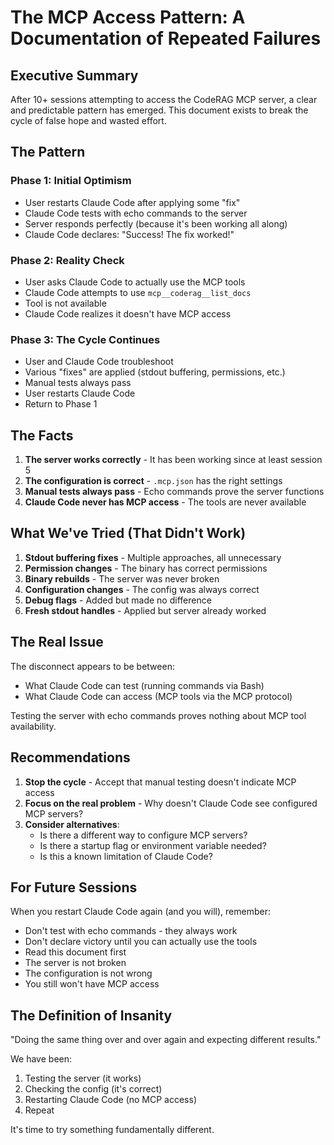 # The MCP Access Pattern: A Documentation of Repeated Failures

## Executive Summary

After 10+ sessions attempting to access the CodeRAG MCP server, a clear and predictable pattern has emerged. This document exists to break the cycle of false hope and wasted effort.

## The Pattern

### Phase 1: Initial Optimism
- User restarts Claude Code after applying some "fix"
- Claude Code tests with echo commands to the server
- Server responds perfectly (because it's been working all along)
- Claude Code declares: "Success! The fix worked!"

### Phase 2: Reality Check
- User asks Claude Code to actually use the MCP tools
- Claude Code attempts to use `mcp__coderag__list_docs`
- Tool is not available
- Claude Code realizes it doesn't have MCP access

### Phase 3: The Cycle Continues
- User and Claude Code troubleshoot
- Various "fixes" are applied (stdout buffering, permissions, etc.)
- Manual tests always pass
- User restarts Claude Code
- Return to Phase 1

## The Facts

1. **The server works correctly** - It has been working since at least session 5
2. **The configuration is correct** - `.mcp.json` has the right settings
3. **Manual tests always pass** - Echo commands prove the server functions
4. **Claude Code never has MCP access** - The tools are never available

## What We've Tried (That Didn't Work)

1. **Stdout buffering fixes** - Multiple approaches, all unnecessary
2. **Permission changes** - The binary has correct permissions
3. **Binary rebuilds** - The server was never broken
4. **Configuration changes** - The config was always correct
5. **Debug flags** - Added but made no difference
6. **Fresh stdout handles** - Applied but server already worked

## The Real Issue

The disconnect appears to be between:
- What Claude Code can test (running commands via Bash)
- What Claude Code can access (MCP tools via the MCP protocol)

Testing the server with echo commands proves nothing about MCP tool availability.

## Recommendations

1. **Stop the cycle** - Accept that manual testing doesn't indicate MCP access
2. **Focus on the real problem** - Why doesn't Claude Code see configured MCP servers?
3. **Consider alternatives**:
   - Is there a different way to configure MCP servers?
   - Is there a startup flag or environment variable needed?
   - Is this a known limitation of Claude Code?

## For Future Sessions

When you restart Claude Code again (and you will), remember:
- Don't test with echo commands - they always work
- Don't declare victory until you can actually use the tools
- Read this document first
- The server is not broken
- The configuration is not wrong
- You still won't have MCP access

## The Definition of Insanity

"Doing the same thing over and over again and expecting different results."

We have been:
1. Testing the server (it works)
2. Checking the config (it's correct)
3. Restarting Claude Code (no MCP access)
4. Repeat

It's time to try something fundamentally different.
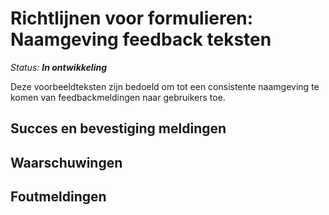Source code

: # Richtlijnen voor formulieren: Naamgeving feedback teksten

_Status: **In ontwikkeling**_

Deze voorbeeldteksten zijn bedoeld om tot een consistente naamgeving te komen van feedbackmeldingen naar gebruikers toe.

## Succes en bevestiging meldingen

## Waarschuwingen

## Foutmeldingen
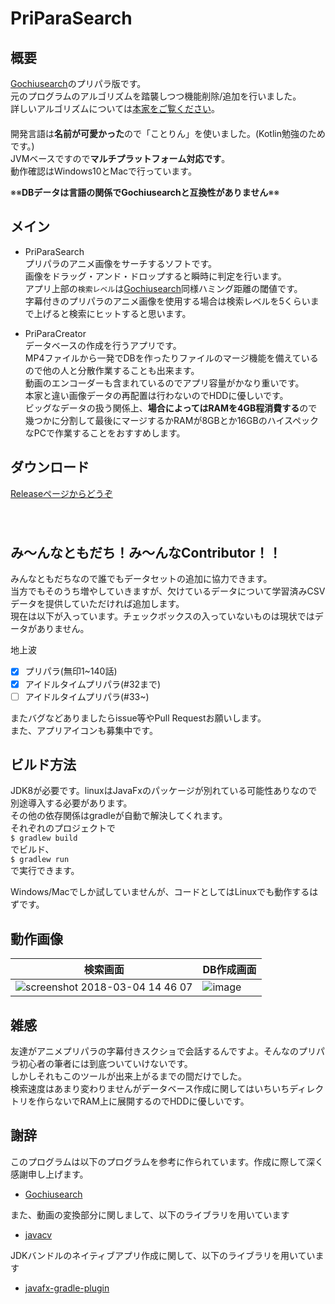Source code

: # PriParaSearch
## 概要
[Gochiusearch](https://github.com/ksasao/Gochiusearch)のプリパラ版です。  
元のプログラムのアルゴリズムを踏襲しつつ機能削除/追加を行いました。  
詳しいアルゴリズムについては[本家をご覧ください](https://github.com/ksasao/Gochiusearch)。  
　  
開発言語は**名前が可愛かった**ので「ことりん」を使いました。(Kotlin勉強のためです。)   
JVMベースですので**マルチプラットフォーム対応です**。  
動作確認はWindows10とMacで行っています。

※※**DBデータは言語の関係でGochiusearchと互換性がありません**※※

## メイン
- PriParaSearch  
プリパラのアニメ画像をサーチするソフトです。  
画像をドラッグ・アンド・ドロップすると瞬時に判定を行います。  
アプリ上部の`検索レベル`は[Gochiusearch](https://github.com/ksasao/Gochiusearch)同様ハミング距離の閾値です。  
字幕付きのプリパラのアニメ画像を使用する場合は検索レベルを5くらいまで上げると検索にヒットすると思います。

- PriParaCreator  
データベースの作成を行うアプリです。  
MP4ファイルから一発でDBを作ったりファイルのマージ機能を備えているので他の人と分散作業することも出来ます。  
動画のエンコーダーも含まれているのでアプリ容量がかなり重いです。  
本家と違い画像データの再配置は行わないのでHDDに優しいです。  
ビッグなデータの扱う関係上、**場合によってはRAMを4GB程消費する**ので幾つかに分割して最後にマージするかRAMが8GBとか16GBのハイスペックなPCで作業することをおすすめします。  


## ダウンロード
[Releaseページからどうぞ](https://github.com/Khromium/PriParaSearch/releases)  
　  
   　
　   
## み～んなともだち！み～んなContributor！！
みんなともだちなので誰でもデータセットの追加に協力できます。  
当方でもそのうち増やしていきますが、欠けているデータについて学習済みCSVデータを提供していただければ追加します。  
現在は以下が入っています。チェックボックスの入っていないものは現状ではデータがありません。

地上波
- [x] プリパラ(無印1~140話)
- [x] アイドルタイムプリパラ(#32まで)
- [ ] アイドルタイムプリパラ(#33~)

またバグなどありましたらissue等やPull Requestお願いします。  
また、アプリアイコンも募集中です。

## ビルド方法  
JDK8が必要です。linuxはJavaFxのパッケージが別れている可能性ありなので別途導入する必要があります。  
その他の依存関係はgradleが自動で解決してくれます。  
それぞれのプロジェクトで  
`$ gradlew build`  
でビルド、  
`$ gradlew run`  
で実行できます。


Windows/Macでしか試していませんが、コードとしてはLinuxでも動作するはずです。

## 動作画像  

|検索画面|DB作成画面|
|---|---|
|![screenshot 2018-03-04 14 46 07](https://user-images.githubusercontent.com/4639391/36942751-c668acee-1fbd-11e8-865b-a51f45354a4f.jpg)|![image](https://user-images.githubusercontent.com/4639391/36906453-500b75b2-1e79-11e8-9dbd-6eb689c54836.jpg)

## 雑感
友達がアニメプリパラの字幕付きスクショで会話するんですよ。そんなのプリパラ初心者の筆者には到底ついていけないです。  
しかしそれもこのツールが出来上がるまでの間だけでした。  
検索速度はあまり変わりませんがデータベース作成に関してはいちいちディレクトリを作らないでRAM上に展開するのでHDDに優しいです。

## 謝辞
このプログラムは以下のプログラムを参考に作られています。作成に際して深く感謝申し上げます。
- [Gochiusearch](https://github.com/ksasao/Gochiusearch)  

また、動画の変換部分に関しまして、以下のライブラリを用いています
- [javacv](https://github.com/bytedeco/javacv)

JDKバンドルのネイティブアプリ作成に関して、以下のライブラリを用いています
- [javafx-gradle-plugin](https://github.com/FibreFoX/javafx-gradle-plugin)
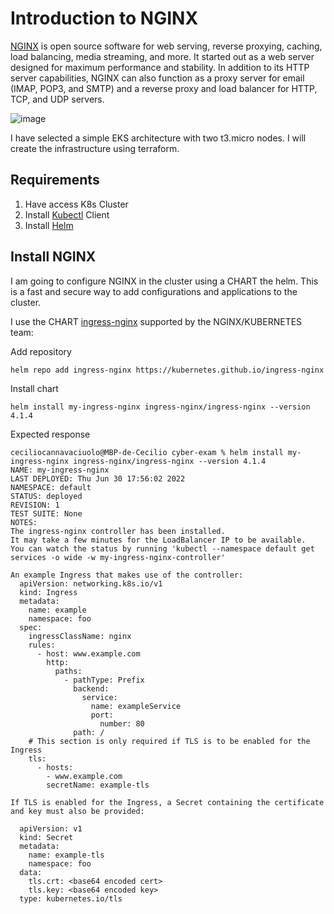 # Introduction to NGINX

[NGINX](https://www.nginx.com/resources/glossary/nginx/) is open source software for web serving, reverse proxying, caching, load balancing, media streaming, and more. It started out as a web server designed for maximum performance and stability. In addition to its HTTP server capabilities, NGINX can also function as a proxy server for email (IMAP, POP3, and SMTP) and a reverse proxy and load balancer for HTTP, TCP, and UDP servers.

![image](https://cdn-media-1.freecodecamp.org/images/RooSvbKlAWsOjkz8JPactXH-GPf4Pe6DC3Ue ':size=80%')


I have selected a simple EKS architecture with two t3.micro nodes. I will create the infrastructure using terraform.

## Requirements

1. Have access K8s Cluster
2. Install [Kubectl](https://kubernetes.io/docs/tasks/tools/) Client
3. Install [Helm](https://helm.sh/docs/intro/install/)

## Install NGINX

I am going to configure NGINX in the cluster using a CHART the helm. This is a fast and secure way to add configurations and applications to the cluster.


I use the CHART [ingress-nginx](https://artifacthub.io/packages/helm/ingress-nginx/ingress-nginx) supported by the NGINX/KUBERNETES team:


Add repository

    helm repo add ingress-nginx https://kubernetes.github.io/ingress-nginx

Install chart

    helm install my-ingress-nginx ingress-nginx/ingress-nginx --version 4.1.4

Expected response

    ceciliocannavaciuolo@MBP-de-Cecilio cyber-exam % helm install my-ingress-nginx ingress-nginx/ingress-nginx --version 4.1.4
    NAME: my-ingress-nginx
    LAST DEPLOYED: Thu Jun 30 17:56:02 2022
    NAMESPACE: default
    STATUS: deployed
    REVISION: 1
    TEST SUITE: None
    NOTES:
    The ingress-nginx controller has been installed.
    It may take a few minutes for the LoadBalancer IP to be available.
    You can watch the status by running 'kubectl --namespace default get services -o wide -w my-ingress-nginx-controller'

    An example Ingress that makes use of the controller:
      apiVersion: networking.k8s.io/v1
      kind: Ingress
      metadata:
        name: example
        namespace: foo
      spec:
        ingressClassName: nginx
        rules:
          - host: www.example.com
            http:
              paths:
                - pathType: Prefix
                  backend:
                    service:
                      name: exampleService
                      port:
                        number: 80
                  path: /
        # This section is only required if TLS is to be enabled for the Ingress
        tls:
          - hosts:
            - www.example.com
            secretName: example-tls

    If TLS is enabled for the Ingress, a Secret containing the certificate and key must also be provided:

      apiVersion: v1
      kind: Secret
      metadata:
        name: example-tls
        namespace: foo
      data:
        tls.crt: <base64 encoded cert>
        tls.key: <base64 encoded key>
      type: kubernetes.io/tls
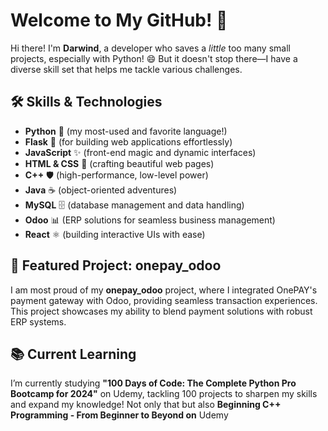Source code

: # Welcome to My GitHub! 👋

Hi there! I'm **Darwind**, a developer who saves a *little* too many small projects, especially with Python! 😄 But it doesn't stop there—I have a diverse skill set that helps me tackle various challenges.

## 🛠 Skills & Technologies
- **Python** 🐍 (my most-used and favorite language!)
- **Flask** 🚀 (for building web applications effortlessly)
- **JavaScript** ✨ (front-end magic and dynamic interfaces)
- **HTML & CSS** 🎨 (crafting beautiful web pages)
- **C++** 🛡 (high-performance, low-level power)
- **Java** ☕ (object-oriented adventures)
- **MySQL** 🗄 (database management and data handling)
- **Odoo** 📊 (ERP solutions for seamless business management)
- **React** ⚛️ (building interactive UIs with ease)

## 🌟 Featured Project: **onepay_odoo**
I am most proud of my **onepay_odoo** project, where I integrated OnePAY's payment gateway with Odoo, providing seamless transaction experiences. This project showcases my ability to blend payment solutions with robust ERP systems.

## 📚 Current Learning
I’m currently studying **"100 Days of Code: The Complete Python Pro Bootcamp for 2024"** on Udemy, tackling 100 projects to sharpen my skills and expand my knowledge!
Not only that but also **Beginning C++ Programming - From Beginner to Beyond on** Udemy
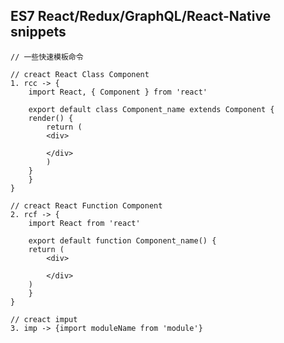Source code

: ## ES7 React/Redux/GraphQL/React-Native snippets
    
    // 一些快速模板命令

	// creact React Class Component
    1. rcc -> {
        import React, { Component } from 'react'

        export default class Component_name extends Component {
        render() {
            return (
            <div>
                
            </div>
            )
        }
        }
    }

	// creact React Function Component
    2. rcf -> {
        import React from 'react'

        export default function Component_name() {
        return (
            <div>
            
            </div>
        )
        }
    }

	// creact imput
    3. imp -> {import moduleName from 'module'}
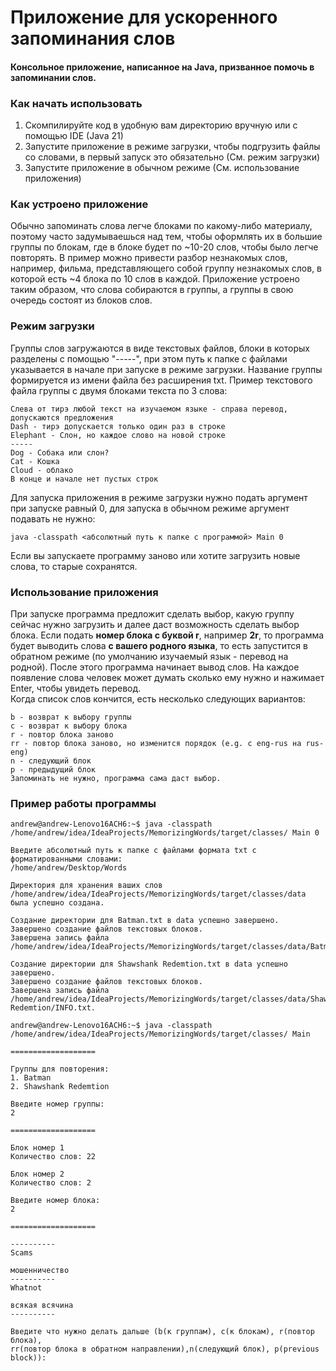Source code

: # Приложение для ускоренного запоминания слов
#### Консольное приложение, написанное на Java, призванное помочь в запоминании слов.
### Как начать использовать 
1) Скомпилируйте код в удобную вам директорию вручную или с помощью IDE (Java 21)
2) Запустите приложение в режиме загрузки, чтобы подгрузить файлы со словами, в первый 
запуск это обязательно (См. режим загрузки)
3) Запустите приложение в обычном режиме (См. использование приложения)

### Как устроено приложение
Обычно запоминать слова легче блоками по какому-либо материалу, поэтому часто задумываешься над
тем, чтобы оформлять их в большие группы по блокам, где в блоке будет по ~10-20 слов, чтобы было легче 
повторять. В пример можно привести разбор незнакомых слов, например, фильма, представляющего собой 
группу незнакомых слов, в которой есть ~4 блока по 10 слов в каждой. Приложение устроено таким 
образом, что слова собираются в группы, а группы в свою очередь состоят из блоков слов.

### Режим загрузки

Группы слов загружаются в виде текстовых файлов, блоки в которых разделены с помощью "-----", при 
этом путь к папке с файлами указывается в начале при запуске в режиме загрузки. Название группы 
формируется из имени файла без расширения txt. 
Пример текстового файла группы с двумя блоками текста по 3 слова:

    Слева от тирэ любой текст на изучаемом языке - справа перевод, допускаются предложения
    Dash - тирэ допускается только один раз в строке
    Elephant - Слон, но каждое слово на новой строке
    -----
    Dog - Собака или слон?
    Cat - Кошка
    Cloud - облако
    В конце и начале нет пустых строк
Для запуска приложения в режиме загрузки нужно подать аргумент при запуске равный 0, для запуска в 
обычном режиме аргумент подавать не нужно:
    
    java -classpath <абсолютный путь к папке с программой> Main 0
Если вы запускаете программу заново или хотите загрузить новые слова, то старые сохранятся.
### Использование приложения

При запуске программа предложит сделать выбор, какую группу сейчас нужно загрузить и далее 
даст возможность сделать выбор блока. Если подать **номер блока с буквой r**, например **2r**, то 
программа будет выводить слова **с вашего родного языка**, то есть запустится в обратном режиме 
(по умолчанию изучаемый язык - перевод на родной). После этого программа начинает вывод слов.
На каждое появление слова человек может думать сколько ему нужно и нажимает Enter, чтобы увидеть перевод.  
Когда список слов кончится, есть несколько следующих вариантов:
    
    b - возврат к выбору группы
    c - возврат к выбору блока
    r - повтор блока заново
    rr - повтор блока заново, но изменится порядок (e.g. с eng-rus на rus-eng)
    n - следующий блок
    p - предыдущий блок
    Запоминать не нужно, программа сама даст выбор.

### Пример работы программы
    andrew@andrew-Lenovo16ACH6:~$ java -classpath 
    /home/andrew/idea/IdeaProjects/MemorizingWords/target/classes/ Main 0
    
    Введите aбсолютный путь к папке с файлами формата txt с форматированными словами:
    /home/andrew/Desktop/Words
    
    Директория для хранения ваших слов 
    /home/andrew/idea/IdeaProjects/MemorizingWords/target/classes/data была успешно создана.

    Создание директории для Batman.txt в data успешно завершено.
    Завершено создание файлов текстовых блоков.
    Завершена запись файла /home/andrew/idea/IdeaProjects/MemorizingWords/target/classes/data/Batman/INFO.txt.

    Создание директории для Shawshank Redemtion.txt в data успешно завершено.
    Завершено создание файлов текстовых блоков.
    Завершена запись файла /home/andrew/idea/IdeaProjects/MemorizingWords/target/classes/data/Shawshank Redemtion/INFO.txt.

    andrew@andrew-Lenovo16ACH6:~$ java -classpath 
    /home/andrew/idea/IdeaProjects/MemorizingWords/target/classes/ Main
    
    ===================
    
    Группы для повторения:
    1. Batman
    2. Shawshank Redemtion

    Введите номер группы:
    2

    ===================

    Блок номер 1
    Количество слов: 22
    
    Блок номер 2
    Количество слов: 2
    
    Введите номер блока:
    2

    ===================

    ----------
    Scams
    
    мошенничество
    ----------
    Whatnot
    
    всякая всячина
    ----------
    
    Введите что нужно делать дальше (b(к группам), c(к блокам), r(повтор блока),
    rr(повтор блока в обратном направлении),n(следующий блок), p(previous block)):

#####

_PROBLEM STATEMENT_
Every line above in which the word "broken" occurs needs to be copied.

_RESPONSE TO THE EXERCISE_
3. **Binary rebuilds** - The server was never broken
- The server is not broken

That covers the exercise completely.